What you will do —
Copy each line of the data that has "rows" in it.

Dataset records —
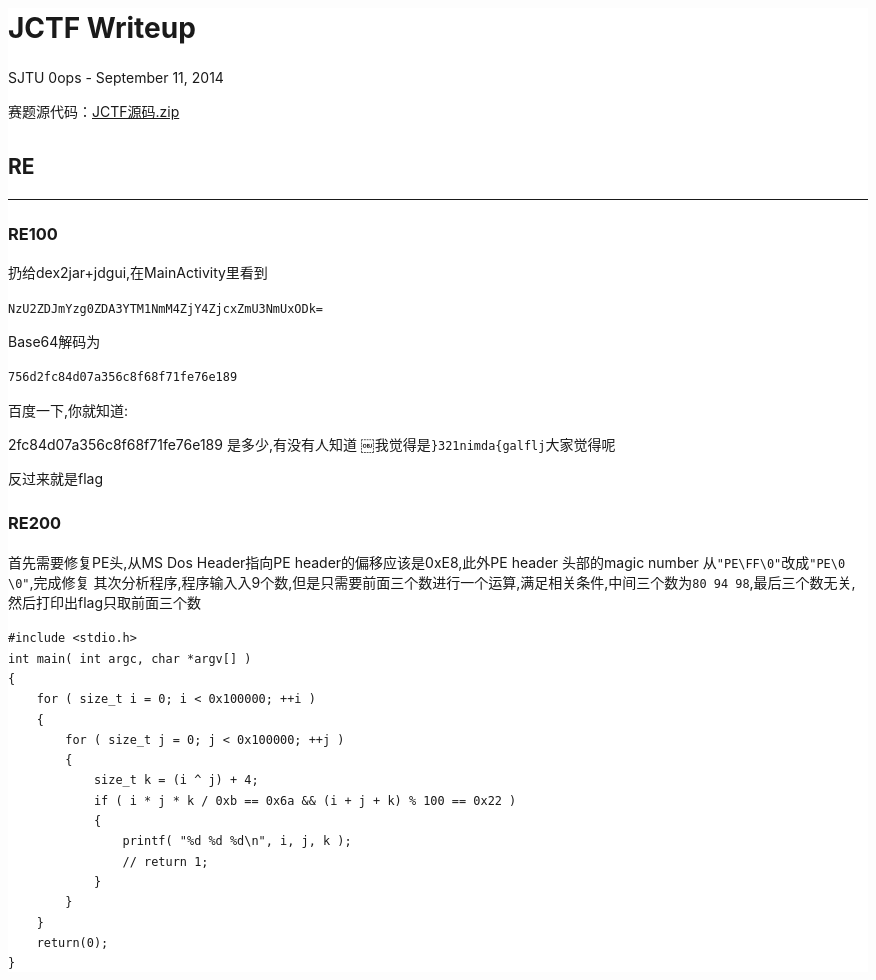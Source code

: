 # JCTF Writeup

SJTU 0ops - September 11, 2014

赛题源代码：[JCTF源码.zip](http://drops.wooyun.org/wp-content/uploads/2014/09/JCTF%E6%BA%90%E7%A0%81.zip)

RE
--

* * *

### RE100

扔给dex2jar+jdgui,在MainActivity里看到

```
NzU2ZDJmYzg0ZDA3YTM1NmM4ZjY4ZjcxZmU3NmUxODk=

```

Base64解码为

```
756d2fc84d07a356c8f68f71fe76e189

```

百度一下,你就知道:

2fc84d07a356c8f68f71fe76e189 是多少,有没有人知道 ￼我觉得是`}321nimda{galflj`大家觉得呢

反过来就是flag

### RE200

首先需要修复PE头,从MS Dos Header指向PE header的偏移应该是0xE8,此外PE header 头部的magic number 从`"PE\FF\0"`改成`"PE\0\0"`,完成修复 其次分析程序,程序输⼊入9个数,但是只需要前面三个数进行一个运算,满足相关条件,中间三个数为`80 94 98`,最后三个数无关,然后打印出flag只取前面三个数

```
#include <stdio.h>
int main( int argc, char *argv[] )
{
    for ( size_t i = 0; i < 0x100000; ++i )
    {
        for ( size_t j = 0; j < 0x100000; ++j )
        {
            size_t k = (i ^ j) + 4;
            if ( i * j * k / 0xb == 0x6a && (i + j + k) % 100 == 0x22 )
            {
                printf( "%d %d %d\n", i, j, k );
                // return 1;
            }
        }
    }
    return(0);
}

```
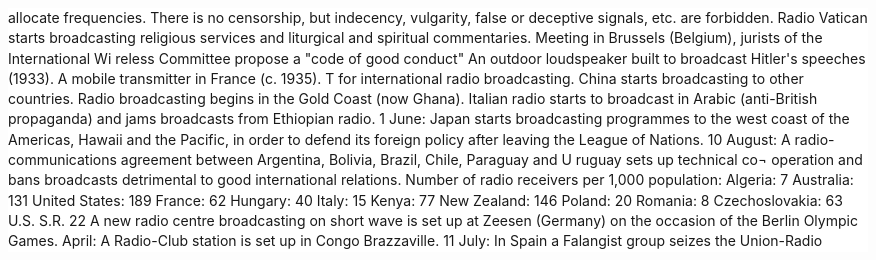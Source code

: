 allocate frequencies. There is no
censorship, but indecency,
vulgarity, false or deceptive
signals, etc. are forbidden.
Radio Vatican starts
broadcasting religious services
and liturgical and spiritual
commentaries.
Meeting in Brussels
(Belgium), jurists of the
International Wi reless Committee
propose a "code of good conduct"
An outdoor loudspeaker built to
broadcast Hitler's speeches (1933).
A mobile transmitter in
France (c. 1935).
T
for international radio
broadcasting.
China starts broadcasting to
other countries.
Radio broadcasting begins in the
Gold Coast (now Ghana).
Italian radio starts to broadcast
in Arabic (anti-British
propaganda) and jams
broadcasts from Ethiopian radio.
1 June: Japan starts
broadcasting programmes to the
west coast of the Americas,
Hawaii and the Pacific, in order to
defend its foreign policy after
leaving the League of Nations.
10 August: A radio-
communications agreement
between Argentina, Bolivia,
Brazil, Chile, Paraguay and
U ruguay sets up technical co¬
operation and bans broadcasts
detrimental to good international
relations.
Number of radio receivers per
1,000 population:
Algeria: 7
Australia: 131
United States: 189
France: 62
Hungary: 40
Italy: 15
Kenya: 77
New Zealand: 146
Poland: 20
Romania: 8
Czechoslovakia: 63
U.S. S.R. 22
A new radio centre
broadcasting on short wave is set
up at Zeesen (Germany) on the
occasion of the Berlin Olympic
Games.
April: A Radio-Club station is
set up in Congo Brazzaville.
11 July: In Spain a Falangist
group seizes the Union-Radio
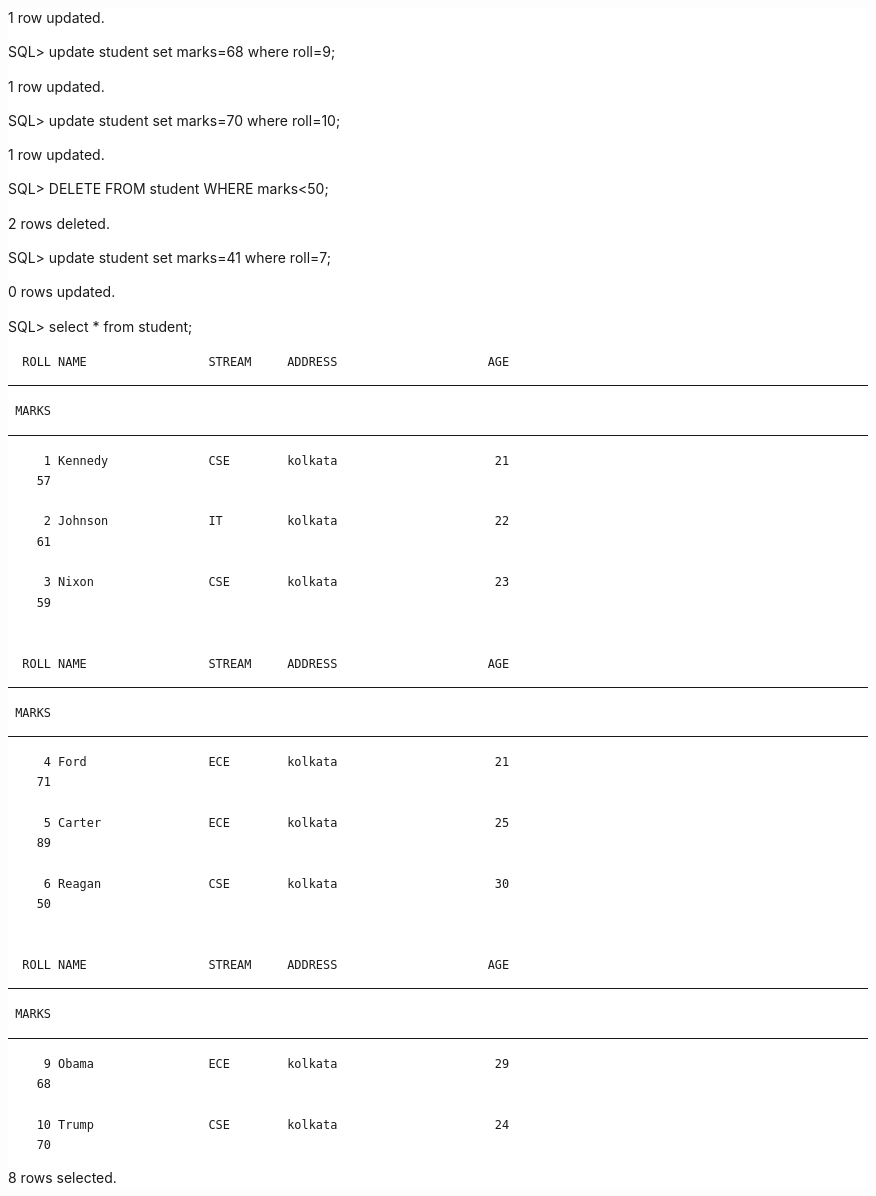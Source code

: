 1 row updated.

SQL> update student set marks=68 where roll=9;

1 row updated.

SQL> update student set marks=70 where roll=10;

1 row updated.

SQL> DELETE FROM student WHERE marks<50;

2 rows deleted.

SQL> update student set marks=41 where roll=7;

0 rows updated.

SQL> select * from student;

      ROLL NAME                 STREAM     ADDRESS                     AGE
---------- -------------------- ---------- -------------------- ----------
     MARKS
----------
         1 Kennedy              CSE        kolkata                      21
        57

         2 Johnson              IT         kolkata                      22
        61

         3 Nixon                CSE        kolkata                      23
        59


      ROLL NAME                 STREAM     ADDRESS                     AGE
---------- -------------------- ---------- -------------------- ----------
     MARKS
----------
         4 Ford                 ECE        kolkata                      21
        71

         5 Carter               ECE        kolkata                      25
        89

         6 Reagan               CSE        kolkata                      30
        50


      ROLL NAME                 STREAM     ADDRESS                     AGE
---------- -------------------- ---------- -------------------- ----------
     MARKS
----------
         9 Obama                ECE        kolkata                      29
        68

        10 Trump                CSE        kolkata                      24
        70


8 rows selected.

Task result —
2 rows deleted.
0 rows updated.
8 rows selected.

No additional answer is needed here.